Wilson's Patent Dioptrical Lenses, 1890
Wilson's Patent Dioptrical Pavement Lights.

WILSON & CO. beg to call the attention of Architects and others to the superiority of Wilson's Patent Dioptrical Lenses for pavement and floor lights. These Lenses are constructed on strictly scientific principles, and have been approved by some of the highest authorities on Light. They are made of the Best English White Flint Glass, of high refractive power, and transmit more light than any other form of Lens yet introduced. The reflecting surface being spherical, the rays of light are distributed in every direction.

Wilson's Patent Lenses for Floor Lights, Deck Lights, and Pavement Lights of every description. Samples Lenses on application.

Wilson's Patent Lens for Stall Boards, Cellar Flaps, Ornamental Tile and Glass Pavements, Safety Coal Plates. Plans, Prices, & Estimates Free.

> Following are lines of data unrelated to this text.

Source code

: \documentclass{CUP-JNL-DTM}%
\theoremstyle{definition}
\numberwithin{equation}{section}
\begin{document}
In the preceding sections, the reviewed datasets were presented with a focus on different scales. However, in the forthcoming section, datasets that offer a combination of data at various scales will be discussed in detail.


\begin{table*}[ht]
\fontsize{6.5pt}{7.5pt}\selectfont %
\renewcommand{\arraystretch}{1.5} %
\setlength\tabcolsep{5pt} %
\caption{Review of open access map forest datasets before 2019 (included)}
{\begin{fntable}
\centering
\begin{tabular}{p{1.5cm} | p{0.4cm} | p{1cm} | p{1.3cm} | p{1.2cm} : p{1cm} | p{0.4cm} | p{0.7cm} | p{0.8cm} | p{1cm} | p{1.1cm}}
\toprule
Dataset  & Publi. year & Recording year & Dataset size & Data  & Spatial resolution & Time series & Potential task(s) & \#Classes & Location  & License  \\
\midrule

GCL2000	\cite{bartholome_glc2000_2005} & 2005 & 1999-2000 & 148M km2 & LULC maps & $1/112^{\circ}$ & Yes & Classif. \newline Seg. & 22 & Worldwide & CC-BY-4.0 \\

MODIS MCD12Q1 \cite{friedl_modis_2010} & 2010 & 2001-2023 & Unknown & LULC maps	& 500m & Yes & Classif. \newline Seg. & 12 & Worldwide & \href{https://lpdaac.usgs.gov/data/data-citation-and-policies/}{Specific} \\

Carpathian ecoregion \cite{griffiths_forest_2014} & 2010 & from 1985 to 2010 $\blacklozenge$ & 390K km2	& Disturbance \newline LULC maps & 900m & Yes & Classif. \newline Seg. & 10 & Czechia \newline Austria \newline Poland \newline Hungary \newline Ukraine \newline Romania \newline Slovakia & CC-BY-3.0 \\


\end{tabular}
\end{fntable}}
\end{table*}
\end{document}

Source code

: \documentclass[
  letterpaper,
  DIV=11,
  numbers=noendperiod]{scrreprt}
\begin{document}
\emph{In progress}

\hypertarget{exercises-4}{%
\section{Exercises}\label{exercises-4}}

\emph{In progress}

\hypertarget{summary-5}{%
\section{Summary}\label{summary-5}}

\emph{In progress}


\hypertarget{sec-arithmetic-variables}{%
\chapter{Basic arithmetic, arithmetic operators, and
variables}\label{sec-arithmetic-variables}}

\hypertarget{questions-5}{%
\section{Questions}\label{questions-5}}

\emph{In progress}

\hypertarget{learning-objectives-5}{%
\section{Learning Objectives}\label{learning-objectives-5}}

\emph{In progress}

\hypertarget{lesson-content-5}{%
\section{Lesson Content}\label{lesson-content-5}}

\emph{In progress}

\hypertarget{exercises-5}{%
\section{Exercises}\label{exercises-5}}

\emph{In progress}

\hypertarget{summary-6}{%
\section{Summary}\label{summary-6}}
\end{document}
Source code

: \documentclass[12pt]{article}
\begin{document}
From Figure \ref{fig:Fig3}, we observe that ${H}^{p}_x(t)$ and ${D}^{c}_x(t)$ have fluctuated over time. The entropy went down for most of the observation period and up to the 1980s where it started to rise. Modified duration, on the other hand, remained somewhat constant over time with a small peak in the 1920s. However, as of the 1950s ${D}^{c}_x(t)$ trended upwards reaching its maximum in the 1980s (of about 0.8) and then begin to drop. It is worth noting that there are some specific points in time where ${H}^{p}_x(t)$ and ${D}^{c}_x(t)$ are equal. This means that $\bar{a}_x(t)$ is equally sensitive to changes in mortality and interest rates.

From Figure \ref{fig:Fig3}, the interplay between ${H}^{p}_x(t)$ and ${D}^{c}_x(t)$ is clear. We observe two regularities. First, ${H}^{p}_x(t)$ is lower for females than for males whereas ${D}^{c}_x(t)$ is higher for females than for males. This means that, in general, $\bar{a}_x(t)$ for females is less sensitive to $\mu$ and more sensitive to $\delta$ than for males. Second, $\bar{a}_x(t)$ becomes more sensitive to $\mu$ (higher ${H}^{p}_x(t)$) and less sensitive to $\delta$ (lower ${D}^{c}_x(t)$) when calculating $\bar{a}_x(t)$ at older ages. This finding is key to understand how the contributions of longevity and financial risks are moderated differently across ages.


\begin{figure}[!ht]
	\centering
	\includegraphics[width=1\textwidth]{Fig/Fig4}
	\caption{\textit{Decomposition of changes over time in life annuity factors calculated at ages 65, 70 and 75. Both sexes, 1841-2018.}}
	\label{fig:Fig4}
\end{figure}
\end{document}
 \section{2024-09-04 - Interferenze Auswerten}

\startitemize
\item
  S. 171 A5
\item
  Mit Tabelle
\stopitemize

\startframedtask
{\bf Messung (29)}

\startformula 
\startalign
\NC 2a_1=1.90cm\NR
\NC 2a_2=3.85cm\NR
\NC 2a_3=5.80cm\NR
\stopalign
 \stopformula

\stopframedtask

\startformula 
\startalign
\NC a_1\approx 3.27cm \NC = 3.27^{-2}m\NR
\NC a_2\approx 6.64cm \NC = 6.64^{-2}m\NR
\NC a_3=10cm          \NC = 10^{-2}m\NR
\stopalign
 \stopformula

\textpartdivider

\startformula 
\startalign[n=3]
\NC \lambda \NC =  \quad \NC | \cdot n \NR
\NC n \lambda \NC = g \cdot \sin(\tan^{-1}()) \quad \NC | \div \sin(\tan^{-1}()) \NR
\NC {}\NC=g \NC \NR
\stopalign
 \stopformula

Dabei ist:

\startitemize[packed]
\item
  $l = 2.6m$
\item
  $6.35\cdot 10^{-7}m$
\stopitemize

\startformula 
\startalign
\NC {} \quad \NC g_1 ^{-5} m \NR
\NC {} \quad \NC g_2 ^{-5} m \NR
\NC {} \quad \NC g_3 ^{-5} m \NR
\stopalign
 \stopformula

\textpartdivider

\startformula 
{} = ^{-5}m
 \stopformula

Fig. 1 shows how the ordinary prism or semi-prism, by receiving the rays on a plane reflecting surface, throws them forward at one angle only, in parallel lines close to the ceiling. Fig. 2 represents the Patent Dioptrical Lens, and shows by comparison how the rays of light, striking on the curved inner surface, are reflected toward through the face of the lens in every direction, filling the whole angle of 90°, thus illuminating the apartment from floor to ceiling and from wall to wall.
From the above diagram it will be seen wherein consists the advantages claimed for Wilson's Patent Lenses. The objection to the semi-prism is that it reflects the light, as shown in Fig. 1, at such an angle as to be of little use, and more especially if the line of the ceiling is below the line of the pavement; then the value of the semi-prism as a light projector is entirely lost.
It will be seen also, on reference to the above diagrams, in Fig. 1 that the first row of semi-prisms obstructs the rays of light from each succeeding row, whereas in Fig. 2 the bulk of the rays of light are projected at such angles as to pass unobstructed into the room.

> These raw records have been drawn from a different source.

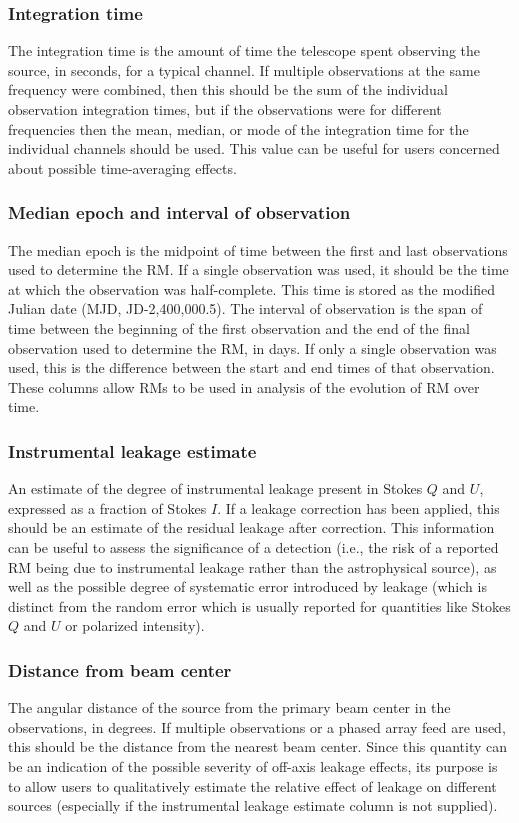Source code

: \documentclass[10pt,modern]{aastex63}
\begin{document}
\subsubsection{Integration time}
The integration time is the amount of time the telescope spent observing the source, in seconds, for a typical channel. If multiple observations at the same frequency were combined, then this should be the sum of the individual observation integration times, but if the observations were for different frequencies then the mean, median, or mode of the integration time for the individual channels should be used. This value can be useful for users concerned about possible time-averaging effects.

\subsubsection{Median epoch and interval of observation}
The median epoch is the midpoint of time between the first and last observations used to determine the RM. If a single observation was used, it should be the time at which the observation was half-complete. This time is stored as the modified Julian date (MJD, JD-2,400,000.5). The interval of observation is the span of time between the beginning of the first observation and the end of the final observation used to determine the RM, in days. If only a single observation was used, this is the difference between the start and end times of that observation. These columns allow RMs to be used in analysis of the evolution of RM over time.

\subsubsection{Instrumental leakage estimate}
An estimate of the degree of instrumental leakage present in Stokes $Q$ and $U$, expressed as a fraction of Stokes $I$. If a leakage correction has been applied, this should be an estimate of the residual leakage after correction. This information can be useful to assess the significance of a detection (i.e., the risk of a reported RM being due to instrumental leakage rather than the astrophysical source), as well as the possible degree of systematic error introduced by leakage (which is distinct from the random error which is usually reported for quantities like Stokes $Q$ and $U$ or polarized intensity).

\subsubsection{Distance from beam center}
The angular distance of the source from the primary beam center in the observations, in degrees. If multiple observations or a phased array feed are used, this should be the distance from the nearest beam center. Since this quantity can be an indication of the possible severity of off-axis leakage effects, its purpose is to allow users to qualitatively estimate the relative effect of leakage on different sources (especially if the instrumental leakage estimate column is not supplied).
\end{document}
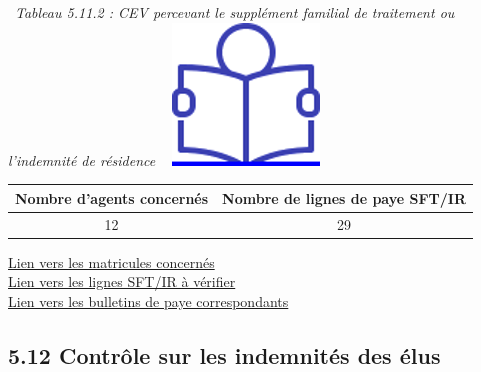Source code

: ~\emph{Tableau 5.11.2 : CEV percevant le supplément familial de
traitement ou l'indemnité de résidence} ~
\href{../Docs/Notices/fiche_CEV_SFT.odt}{\includegraphics{icones/Notice.png}}

\begin{longtable}[]{@{}cc@{}}
\toprule
Nombre d'agents concernés & Nombre de lignes de paye
SFT/IR\tabularnewline
\midrule
\endhead
12 & 29\tabularnewline
\bottomrule
\end{longtable}

\href{../Bases/Reglementation/matricules.SFT_IR.et.vacations.csv}{Lien vers
les matricules concernés}\\
\href{../Bases/Reglementation/SFT_IR.et.vacations.csv}{Lien vers les lignes
SFT/IR à vérifier}\\
\href{../Bases/Reglementation/Paie_vac_sft_ir.csv}{Lien vers les bulletins
de paye correspondants}

\hypertarget{controle-sur-les-indemnites-des-elus}{%
\subsection{5.12 Contrôle sur les indemnités des
élus}\label{controle-sur-les-indemnites-des-elus}}

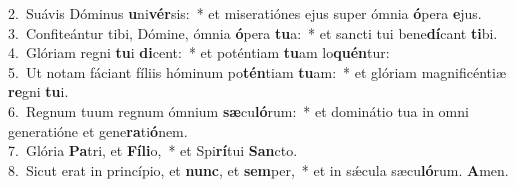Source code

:{2.~}Suávis Dóminus \textbf{u}ni\textbf{vér}sis:~* et miseratiónes ejus super ómnia \textbf{ó}pera \textbf{e}jus.\\
{3.~}Confiteántur tibi, Dómine, ómnia \textbf{ó}pera \textbf{tu}a:~* et sancti tui bene\textbf{dí}cant \textbf{ti}bi.\\
{4.~}Glóriam regni \textbf{tu}i \textbf{di}cent:~* et poténtiam \textbf{tu}am lo\textbf{quén}tur:\\
{5.~}Ut notam fáciant fíliis hóminum po\textbf{tén}tiam \textbf{tu}am:~* et glóriam magnificéntiæ \textbf{re}gni \textbf{tu}i.\\
{6.~}Regnum tuum regnum ómnium \textbf{sæ}cu\textbf{ló}rum:~* et dominátio tua in omni generatióne et gene\textbf{ra}ti\textbf{ó}nem.\\
{7.~}Glória \textbf{Pa}tri, et \textbf{Fí}\textbf{li}o,~* et Spi\textbf{rí}tui \textbf{San}cto.\\
{8.~}Sicut erat in princípio, et \textbf{nunc}, et \textbf{sem}per,~* et in sǽcula sæcu\textbf{ló}rum. \textbf{A}men.\\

The correctness of these illustrations can be practically demonstrated to any Architect desirous of testing them.

WILSON & CO., 117, Charterhouse St., Charterhouse Sq., London, E.C.
The British Architect · 1889

Wilson's Patent Dioptrical Lights
per ft. super.
 s.   d. 
Pattern No. I—4 × 3 flint-glass lenses 9 0
" " 2—4 × 3 semi-prism 8 0
" " 3—4 × 3 patent duplex 6 0
" " 4—4 × 3 plano-convex 5 0
" " 5—4 × 6 patent dioptric 8 0
" " II patent combination 5 6
¾ rough plate glass in squares, 4in. × 3in., 4in. × 6in., 4in. × 9in. 4 6
Improved illuminating stall-board lights in various patterns, from 5 0
Improved cellar flaps with guttered curb frames, price extra over fixed lights, from 5 0
Ornamental combination till and glass-illuminating pavements, also treads and risers, from 6 0
Improved silvered daylight reflectors 3 6
Laxton's Builders' Price Book for 1892 · p.253

Wilson's Patent Dioptrical Lenses, 1889


Wilson's Dioptrical Lenses are the only Lenses which properly distribute the Light, and are made of the Best White Flint Glass of High Refractive Power, well annealed so as to stand variations in temperature. Approved by some of the highest Scientific Authorities on Light, and for UTILITY and ECONOMY are the best in the Market.

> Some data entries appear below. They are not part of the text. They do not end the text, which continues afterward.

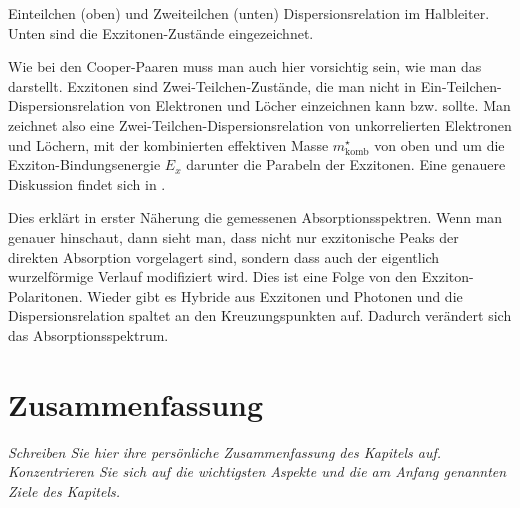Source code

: \begin{marginfigure}

    \vspace*{3mm}


    \caption{Einteilchen (oben) und Zweiteilchen (unten) Dispersionsrelation im Halbleiter. Unten sind die Exzitonen-Zustände eingezeichnet.}
\end{marginfigure}

Wie bei den Cooper-Paaren muss man auch hier vorsichtig sein, wie man das darstellt. Exzitonen sind Zwei-Teilchen-Zustände, die man nicht in Ein-Teilchen-Dispersionsrelation von Elektronen und Löcher einzeichnen kann bzw. sollte. Man zeichnet also eine Zwei-Teilchen-Dispersionsrelation von unkorrelierten Elektronen und Löchern, mit der kombinierten effektiven Masse $ m^\star_\text{komb}$ von oben und um die Exziton-Bindungsenergie $E_x$ darunter die Parabeln der Exzitonen. Eine genauere Diskussion findet sich in \cite{yu_cardona}.

Dies erklärt in erster Näherung die gemessenen Absorptionsspektren. Wenn man genauer hinschaut, dann sieht man, dass nicht nur exzitonische Peaks der direkten Absorption vorgelagert sind, sondern dass auch der eigentlich wurzelförmige Verlauf modifiziert wird. Dies ist eine Folge von den Exziton-Polaritonen. Wieder gibt es Hybride aus Exzitonen und Photonen und die Dispersionsrelation spaltet an den Kreuzungspunkten auf. Dadurch verändert sich das Absorptionsspektrum.





\newpage
\section{Zusammenfassung}

\textit{Schreiben Sie hier ihre persönliche Zusammenfassung des Kapitels auf. Konzentrieren Sie sich auf die wichtigsten Aspekte und die am Anfang genannten Ziele des Kapitels.}

\vspace*{10cm}
\printbibliography[segment=\therefsegment,heading=subbibliography]
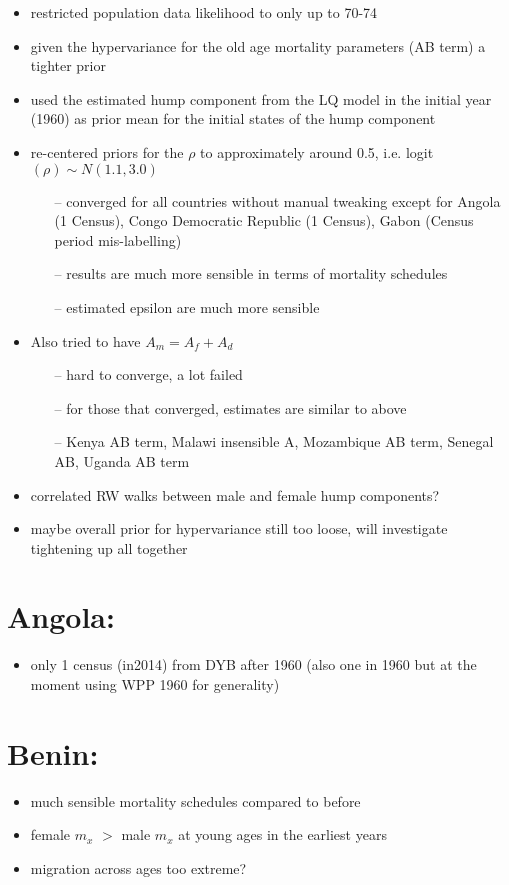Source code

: \documentclass[12pt,a4paper]{article}
\date{\vspace{-5ex}}
\begin{document}
\begin{itemize}
\item restricted population data likelihood to only up to 70-74
\item given the hypervariance for the old age mortality parameters (AB term) a tighter prior
\item used the estimated hump component from the LQ model in the initial year (1960) as prior mean for the initial states of the hump component
\item re-centered priors for the $\rho$ to approximately around 0.5, i.e. logit$(\rho) \sim N(1.1, 3.0)$
	\begin{itemize}
	\item[--] converged for all countries without manual tweaking except for Angola (1 Census), Congo Democratic Republic (1 Census), Gabon (Census period mis-labelling)
	\item[--] results are much more sensible in terms of mortality schedules
	\item[--] estimated epsilon are much more sensible
	\end{itemize}

\item Also tried to have $A_m = A_f + A_d$
	\begin{itemize}
	\item[--] hard to converge, a lot failed
	\item[--] for those that converged, estimates are similar to above
	\item[--] Kenya AB term, Malawi insensible A, Mozambique AB term, Senegal AB, Uganda AB term
	\end{itemize}

\item correlated RW walks between male and female hump components?
\item maybe overall prior for hypervariance still too loose, will investigate tightening up all together
\end{itemize}

\section*{Angola:}
\begin{itemize}
\item only 1 census (in2014) from DYB after 1960 (also one in 1960 but at the moment using WPP 1960 for generality)
\end{itemize}

\section*{Benin:}
\begin{itemize}
\item much sensible mortality schedules compared to before
\item female $m_x$ $>$ male $m_x$ at young ages in the earliest years
\item migration across ages too extreme?
\end{itemize}
\end{document}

Illustrated Catalogues—Plans and Estimates for all Kinds of
On Application to
Pavement Light Engineers, Ironfounders and Glass Manufacturers
Academy Architecture and Annual Architectural Review · 1889
Getty Research Institute

The "Safety" pavement lights of Messrs. WILSON & Co., 24 Harrison-street, Gray's Inn-road, W.C., are constructed so as to meet a number of the objections brought against pavement lights, and at the same time fulfil the special purposes for which they are provided. Among other things, the manufacturers aim at the prevention of slipping and at meeting the objection so often made to the projecting studs on the surface of the lights, especially in front of shops and at entrances. The upper portions of the frames are made entirely of lead, so as to constitute a firm and even hold for the foot, and form a more sightly pavement light, as the lead is quite flush with the glass. The lights, we may mention are also made with the lead bars partly intersected with ornamental tiles or mosaic work.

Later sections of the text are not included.